What to do:
Could you please reproduce every record below exactly, leaving out the pictures?

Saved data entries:
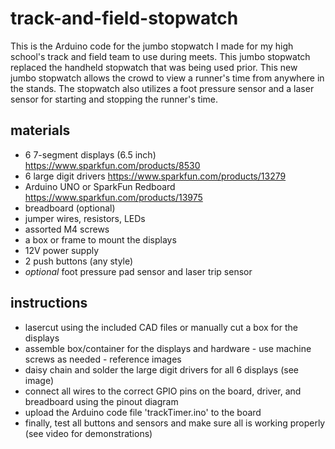 # track-and-field-stopwatch

This is the Arduino code for the jumbo stopwatch I made for my high school's track and field team to use during meets. This jumbo stopwatch replaced the handheld
stopwatch that was being used prior. This new jumbo stopwatch allows the crowd to view a runner's time from anywhere in the stands. The stopwatch also utilizes
a foot pressure sensor and a laser sensor for starting and stopping the runner's time.

## materials

- 6 7-segment displays (6.5 inch) https://www.sparkfun.com/products/8530 
- 6 large digit drivers https://www.sparkfun.com/products/13279
- Arduino UNO or SparkFun Redboard https://www.sparkfun.com/products/13975
- breadboard (optional)
- jumper wires, resistors, LEDs
- assorted M4 screws
- a box or frame to mount the displays
- 12V power supply
- 2 push buttons (any style)
- *optional* foot pressure pad sensor and laser trip sensor

## instructions

- lasercut using the included CAD files or manually cut a box for the displays
- assemble box/container for the displays and hardware - use machine screws as needed - reference images
- daisy chain and solder the large digit drivers for all 6 displays (see image)
- connect all wires to the correct GPIO pins on the board, driver, and breadboard using the pinout diagram
- upload the Arduino code file 'trackTimer.ino' to the board
- finally, test all buttons and sensors and make sure all is working properly (see video for demonstrations)
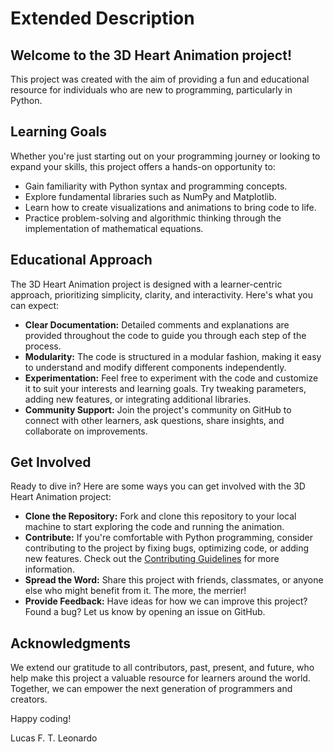 # Extended Description

## Welcome to the 3D Heart Animation project!

This project was created with the aim of providing a fun and educational resource for individuals who are new to programming, particularly in Python.

## Learning Goals

Whether you're just starting out on your programming journey or looking to expand your skills, this project offers a hands-on opportunity to:

- Gain familiarity with Python syntax and programming concepts.
- Explore fundamental libraries such as NumPy and Matplotlib.
- Learn how to create visualizations and animations to bring code to life.
- Practice problem-solving and algorithmic thinking through the implementation of mathematical equations.

## Educational Approach

The 3D Heart Animation project is designed with a learner-centric approach, prioritizing simplicity, clarity, and interactivity. Here's what you can expect:

- **Clear Documentation:** Detailed comments and explanations are provided throughout the code to guide you through each step of the process.
- **Modularity:** The code is structured in a modular fashion, making it easy to understand and modify different components independently.
- **Experimentation:** Feel free to experiment with the code and customize it to suit your interests and learning goals. Try tweaking parameters, adding new features, or integrating additional libraries.
- **Community Support:** Join the project's community on GitHub to connect with other learners, ask questions, share insights, and collaborate on improvements.

## Get Involved

Ready to dive in? Here are some ways you can get involved with the 3D Heart Animation project:

- **Clone the Repository:** Fork and clone this repository to your local machine to start exploring the code and running the animation.
- **Contribute:** If you're comfortable with Python programming, consider contributing to the project by fixing bugs, optimizing code, or adding new features. Check out the [Contributing Guidelines](CONTRIBUTING.md) for more information.
- **Spread the Word:** Share this project with friends, classmates, or anyone else who might benefit from it. The more, the merrier!
- **Provide Feedback:** Have ideas for how we can improve this project? Found a bug? Let us know by opening an issue on GitHub.

## Acknowledgments

We extend our gratitude to all contributors, past, present, and future, who help make this project a valuable resource for learners around the world. Together, we can empower the next generation of programmers and creators.

Happy coding!

Lucas F. T. Leonardo
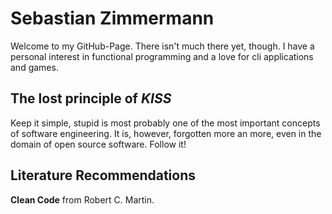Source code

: # Sebastian Zimmermann

Welcome to my GitHub-Page. There isn't much there yet, though.
I have a personal interest in functional programming and a love
for cli applications and games.

## The lost principle of _KISS_

Keep it simple, stupid is most probably one of the most
important concepts of software engineering. It is, however,
forgotten more an more, even in the domain of open source
software. Follow it!

## Literature Recommendations
**Clean Code** from Robert C. Martin.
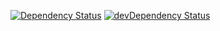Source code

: [![Dependency Status](https://david-dm.org/dragonprojects/mxd-heimdall.svg)](https://david-dm.org/dragonprojects/mxd-heimdall)
[![devDependency Status](https://david-dm.org/dragonprojects/mxd-heimdall/dev-status.svg)](https://david-dm.org/dragonprojects/mxd-heimdall?type=dev)
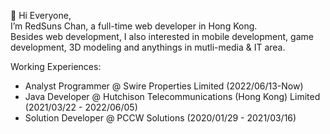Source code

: 👋 Hi Everyone,  
I’m RedSuns Chan, a full-time web developer in Hong Kong.  
Besides web development, I also interested in mobile development, game development, 3D modeling and anythings in mutli-media & IT area.

Working Experiences:
 - Analyst Programmer @ Swire Properties Limited (2022/06/13-Now)
 - Java Developer @ Hutchison Telecommunications (Hong Kong) Limited (2021/03/22 - 2022/06/05)
 - Solution Developer @ PCCW Solutions (2020/01/29 - 2021/03/16)

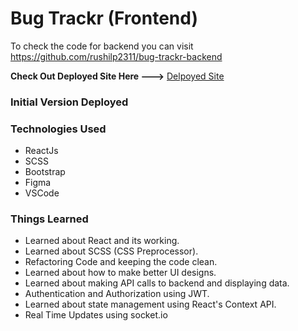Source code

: # Bug Trackr (Frontend)

To check the code for backend you can visit https://github.com/rushilp2311/bug-trackr-backend

<strong>Check Out Deployed Site Here ---></strong>  [Delpoyed Site](https://focused-ramanujan-1df165.netlify.app/)

<h3>Initial Version Deployed</h3>


### Technologies Used
  - ReactJs
  - SCSS
  - Bootstrap
  - Figma
  - VSCode
  
### Things Learned
  - Learned about React and its working.
  - Learned about SCSS (CSS Preprocessor).
  - Refactoring Code and keeping the code clean.
  - Learned about how to make better UI designs.
  - Learned about making API calls to backend and displaying data.
  - Authentication and Authorization using JWT.
  - Learned about state management using React's Context API.
  - Real Time Updates using socket.io
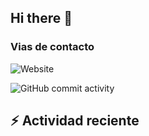 ## Hi there 👋




### Vias de contacto
<!-- url de tu pagina web de presentacion/* -->
![Website](https://img.shields.io/website?url=https%3A%2F%2Fgithub.com%2FStephenRM-Dr)


![GitHub commit activity](https://img.shields.io/github/commit-activity/w/StephenRM-Dr/miPrimerRepo)


## :zap: Actividad reciente

<!-- START_SECTION:activity -->

<!-- END_SECTION:activity -->

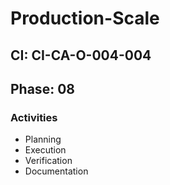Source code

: # Production-Scale

## CI: CI-CA-O-004-004
## Phase: 08

### Activities
- Planning
- Execution
- Verification
- Documentation
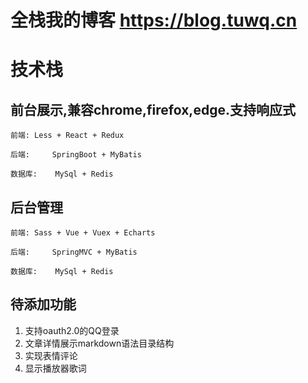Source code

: # 全栈我的博客 https://blog.tuwq.cn
# 技术栈
## 前台展示,兼容chrome,firefox,edge.支持响应式
	前端:	Less + React + Redux
	
	后端: 	SpringBoot + MyBatis
	
	数据库:	MySql + Redis

## 后台管理
	前端:	Sass + Vue + Vuex + Echarts
	
	后端: 	SpringMVC + MyBatis 
	
	数据库:	MySql + Redis

## 待添加功能
1. 支持oauth2.0的QQ登录
2. 文章详情展示markdown语法目录结构
3. 实现表情评论
4. 显示播放器歌词
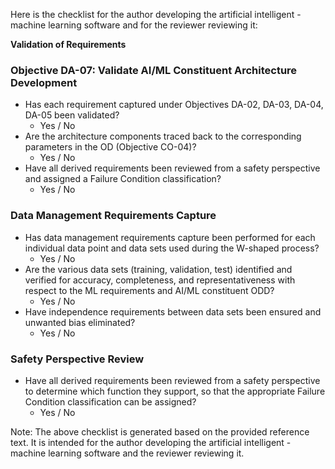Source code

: Here is the checklist for the author developing the artificial intelligent - machine learning software and for the reviewer reviewing it:

**Validation of Requirements**

### Objective DA-07: Validate AI/ML Constituent Architecture Development

* Has each requirement captured under Objectives DA-02, DA-03, DA-04, DA-05 been validated?
	+ Yes / No
* Are the architecture components traced back to the corresponding parameters in the OD (Objective CO-04)?
	+ Yes / No
* Have all derived requirements been reviewed from a safety perspective and assigned a Failure Condition classification?
	+ Yes / No

### Data Management Requirements Capture

* Has data management requirements capture been performed for each individual data point and data sets used during the W-shaped process?
	+ Yes / No
* Are the various data sets (training, validation, test) identified and verified for accuracy, completeness, and representativeness with respect to the ML requirements and AI/ML constituent ODD?
	+ Yes / No
* Have independence requirements between data sets been ensured and unwanted bias eliminated?
	+ Yes / No

### Safety Perspective Review

* Have all derived requirements been reviewed from a safety perspective to determine which function they support, so that the appropriate Failure Condition classification can be assigned?
	+ Yes / No

Note: The above checklist is generated based on the provided reference text. It is intended for the author developing the artificial intelligent - machine learning software and the reviewer reviewing it.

Exercise result:
 # track-and-field-stopwatch

This is the Arduino code for the jumbo stopwatch I made for my high school's track and field team to use during meets. This jumbo stopwatch replaced the handheld
stopwatch that was being used prior. This new jumbo stopwatch allows the crowd to view a runner's time from anywhere in the stands. The stopwatch also utilizes
a foot pressure sensor and a laser sensor for starting and stopping the runner's time.

## materials

- 6 7-segment displays (6.5 inch) https://www.sparkfun.com/products/8530 
- 6 large digit drivers https://www.sparkfun.com/products/13279
- Arduino UNO or SparkFun Redboard https://www.sparkfun.com/products/13975
- breadboard (optional)
- jumper wires, resistors, LEDs
- assorted M4 screws
- a box or frame to mount the displays
- 12V power supply
- 2 push buttons (any style)
- *optional* foot pressure pad sensor and laser trip sensor

## instructions

- lasercut using the included CAD files or manually cut a box for the displays
- assemble box/container for the displays and hardware - use machine screws as needed - reference images
- daisy chain and solder the large digit drivers for all 6 displays (see image)
- connect all wires to the correct GPIO pins on the board, driver, and breadboard using the pinout diagram
- upload the Arduino code file 'trackTimer.ino' to the board
- finally, test all buttons and sensors and make sure all is working properly (see video for demonstrations)
 # Extended Description

## Welcome to the 3D Heart Animation project!

This project was created with the aim of providing a fun and educational resource for individuals who are new to programming, particularly in Python.

## Learning Goals

Whether you're just starting out on your programming journey or looking to expand your skills, this project offers a hands-on opportunity to:

- Gain familiarity with Python syntax and programming concepts.
- Explore fundamental libraries such as NumPy and Matplotlib.
- Learn how to create visualizations and animations to bring code to life.
- Practice problem-solving and algorithmic thinking through the implementation of mathematical equations.

## Educational Approach

The 3D Heart Animation project is designed with a learner-centric approach, prioritizing simplicity, clarity, and interactivity. Here's what you can expect:

- **Clear Documentation:** Detailed comments and explanations are provided throughout the code to guide you through each step of the process.
- **Modularity:** The code is structured in a modular fashion, making it easy to understand and modify different components independently.
- **Experimentation:** Feel free to experiment with the code and customize it to suit your interests and learning goals. Try tweaking parameters, adding new features, or integrating additional libraries.
- **Community Support:** Join the project's community on GitHub to connect with other learners, ask questions, share insights, and collaborate on improvements.

## Get Involved

Ready to dive in? Here are some ways you can get involved with the 3D Heart Animation project:

- **Clone the Repository:** Fork and clone this repository to your local machine to start exploring the code and running the animation.
- **Contribute:** If you're comfortable with Python programming, consider contributing to the project by fixing bugs, optimizing code, or adding new features. Check out the [Contributing Guidelines](CONTRIBUTING.md) for more information.
- **Spread the Word:** Share this project with friends, classmates, or anyone else who might benefit from it. The more, the merrier!
- **Provide Feedback:** Have ideas for how we can improve this project? Found a bug? Let us know by opening an issue on GitHub.

## Acknowledgments

We extend our gratitude to all contributors, past, present, and future, who help make this project a valuable resource for learners around the world. Together, we can empower the next generation of programmers and creators.

Happy coding!

Lucas F. T. Leonardo
Source code

: # Sebastian Zimmermann

Welcome to my GitHub-Page. There isn't much there yet, though.
I have a personal interest in functional programming and a love
for cli applications and games.

## The lost principle of _KISS_

Keep it simple, stupid is most probably one of the most
important concepts of software engineering. It is, however,
forgotten more an more, even in the domain of open source
software. Follow it!

## Literature Recommendations
**Clean Code** from Robert C. Martin.
Source code

: [![Dependency Status](https://david-dm.org/dragonprojects/mxd-heimdall.svg)](https://david-dm.org/dragonprojects/mxd-heimdall)
[![devDependency Status](https://david-dm.org/dragonprojects/mxd-heimdall/dev-status.svg)](https://david-dm.org/dragonprojects/mxd-heimdall?type=dev)
Source code

: 👋 Hi Everyone,  
I’m RedSuns Chan, a full-time web developer in Hong Kong.  
Besides web development, I also interested in mobile development, game development, 3D modeling and anythings in mutli-media & IT area.

Working Experiences:
 - Analyst Programmer @ Swire Properties Limited (2022/06/13-Now)
 - Java Developer @ Hutchison Telecommunications (Hong Kong) Limited (2021/03/22 - 2022/06/05)
 - Solution Developer @ PCCW Solutions (2020/01/29 - 2021/03/16)

Source code

: # Bug Trackr (Frontend)

To check the code for backend you can visit https://github.com/rushilp2311/bug-trackr-backend

<strong>Check Out Deployed Site Here ---></strong>  [Delpoyed Site](https://focused-ramanujan-1df165.netlify.app/)

<h3>Initial Version Deployed</h3>


### Technologies Used
  - ReactJs
  - SCSS
  - Bootstrap
  - Figma
  - VSCode
  
### Things Learned
  - Learned about React and its working.
  - Learned about SCSS (CSS Preprocessor).
  - Refactoring Code and keeping the code clean.
  - Learned about how to make better UI designs.
  - Learned about making API calls to backend and displaying data.
  - Authentication and Authorization using JWT.
  - Learned about state management using React's Context API.
  - Real Time Updates using socket.io
 ## Hi there 👋




### Vias de contacto
<!-- url de tu pagina web de presentacion/* -->
![Website](https://img.shields.io/website?url=https%3A%2F%2Fgithub.com%2FStephenRM-Dr)


![GitHub commit activity](https://img.shields.io/github/commit-activity/w/StephenRM-Dr/miPrimerRepo)


## :zap: Actividad reciente

<!-- START_SECTION:activity -->

<!-- END_SECTION:activity -->

Source code

: # Production-Scale

## CI: CI-CA-O-004-004
## Phase: 08

### Activities
- Planning
- Execution
- Verification
- Documentation
Source code

: # 全栈我的博客 https://blog.tuwq.cn
# 技术栈
## 前台展示,兼容chrome,firefox,edge.支持响应式
	前端:	Less + React + Redux
	
	后端: 	SpringBoot + MyBatis
	
	数据库:	MySql + Redis

## 后台管理
	前端:	Sass + Vue + Vuex + Echarts
	
	后端: 	SpringMVC + MyBatis 
	
	数据库:	MySql + Redis

## 待添加功能
1. 支持oauth2.0的QQ登录
2. 文章详情展示markdown语法目录结构
3. 实现表情评论
4. 显示播放器歌词
Source code

: Here is the checklist for the author developing the artificial intelligent - machine learning software and for the reviewer reviewing it:

**Validation of Requirements**

### Objective DA-07: Validate AI/ML Constituent Architecture Development

* Has each requirement captured under Objectives DA-02, DA-03, DA-04, DA-05 been validated?
	+ Yes / No
* Are the architecture components traced back to the corresponding parameters in the OD (Objective CO-04)?
	+ Yes / No
* Have all derived requirements been reviewed from a safety perspective and assigned a Failure Condition classification?
	+ Yes / No

### Data Management Requirements Capture

* Has data management requirements capture been performed for each individual data point and data sets used during the W-shaped process?
	+ Yes / No
* Are the various data sets (training, validation, test) identified and verified for accuracy, completeness, and representativeness with respect to the ML requirements and AI/ML constituent ODD?
	+ Yes / No
* Have independence requirements between data sets been ensured and unwanted bias eliminated?
	+ Yes / No

### Safety Perspective Review

* Have all derived requirements been reviewed from a safety perspective to determine which function they support, so that the appropriate Failure Condition classification can be assigned?
	+ Yes / No

Note: The above checklist is generated based on the provided reference text. It is intended for the author developing the artificial intelligent - machine learning software and the reviewer reviewing it.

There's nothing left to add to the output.